Our hero quickly intervened, acting purely as an ambassador of goodwill. "What game do you have in mind, 'he who shall not be referred to in his given names's diminutive form?'"
Never has a Noerthern lad been more direct. "It's callled 'stowaway'," said Joseph, handing Rasmus the key to his cabin. "Go quickly henceforth and I shall tend to your every whim on our way to Gdansk."
Prince Rasmus was tempted, but being a prince of virtue declined, sensing that our hero had more noble intentions.
Our hero assured the prince that he should be with whomever he liked, but would be honored to teach him the rules of 'stowaway'a challengee which the prince said he would be happy to rise to.
And just as the vessel set sail for Poland, the prince was ushered off the boat.

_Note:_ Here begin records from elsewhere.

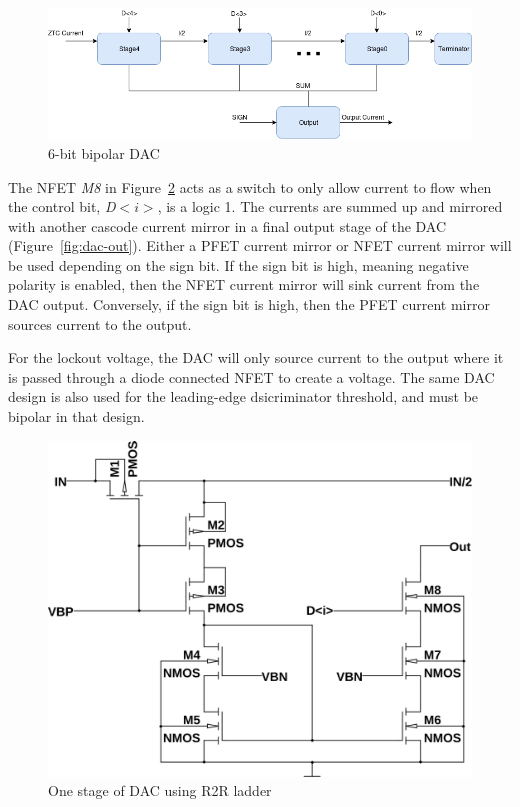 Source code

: \documentclass[12pt,oneside,final]{siuethesis}
\theoremstyle{definition}
\begin{document}
\begin{figure}[htbp!]
\centering
\includegraphics[scale=.55,keepaspectratio=true]{./ch3_figures/dac.png} 
\caption{6-bit bipolar DAC}
\label{fig:dac-block}
\end{figure}

\par The NFET \emph{M8} in Figure~\ref{fig:dac} acts as a switch to only allow current to flow when the control bit, \emph{D$<i>$}, is a logic 1. The currents are summed up and mirrored with another cascode current mirror in a final output stage of the DAC (Figure~\ref{fig:dac-out}). Either a PFET current mirror or NFET current mirror will be used depending on the sign bit. If the sign bit is high, meaning negative polarity is enabled, then the NFET current mirror will sink current from the DAC output. Conversely, if the sign bit is high, then the PFET current mirror sources current to the output.
\par For the lockout voltage, the DAC will only source current to the output where it is passed through a diode connected NFET to create a voltage. The same DAC design is also used for the leading-edge dsicriminator threshold, and must be bipolar in that design. 

\begin{figure}[htbp!]
\centering
\includegraphics[scale=.4,keepaspectratio=true]{../LTspice_Drawings/dac/dac_stage.png} 
\caption{One stage of DAC using R2R ladder}
\label{fig:dac}
\end{figure}
\end{document}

"But I want to play 'stowaway'," he cried. "I am a prince who has served in the Danish military police for the last five years! I wish to sample the pleasures of the Big Blogger kingdom."
Joseph swooned. Cat purred. Tippler reached for the Marmite while Mr. Angry did a few crunches (glad to be rid of any competition for the next nude photo shoot). Penfold began Photoshopping a banished great dane and Angelalala hugged a sobbing Ordinary Girl.
Our hero melted, sliding his card into the back pocket of the prince's form-fitting jeans, whispering, "come see me in London. I'm sorry but you can't come along. Rules are rules in the Big Blogger house."
As we sailed away, the prince waved to our hero, wiping a tear from his crystal-bjue eye, mouthing the words, "I'll be with you soon. Big Blogger is bad."
Blimey. I feel stoned just reading that!
Posted by: Clare | Wednesday, 04 July 2007 at 22:34
I demand to know who let Bob read what I keep under my pillow.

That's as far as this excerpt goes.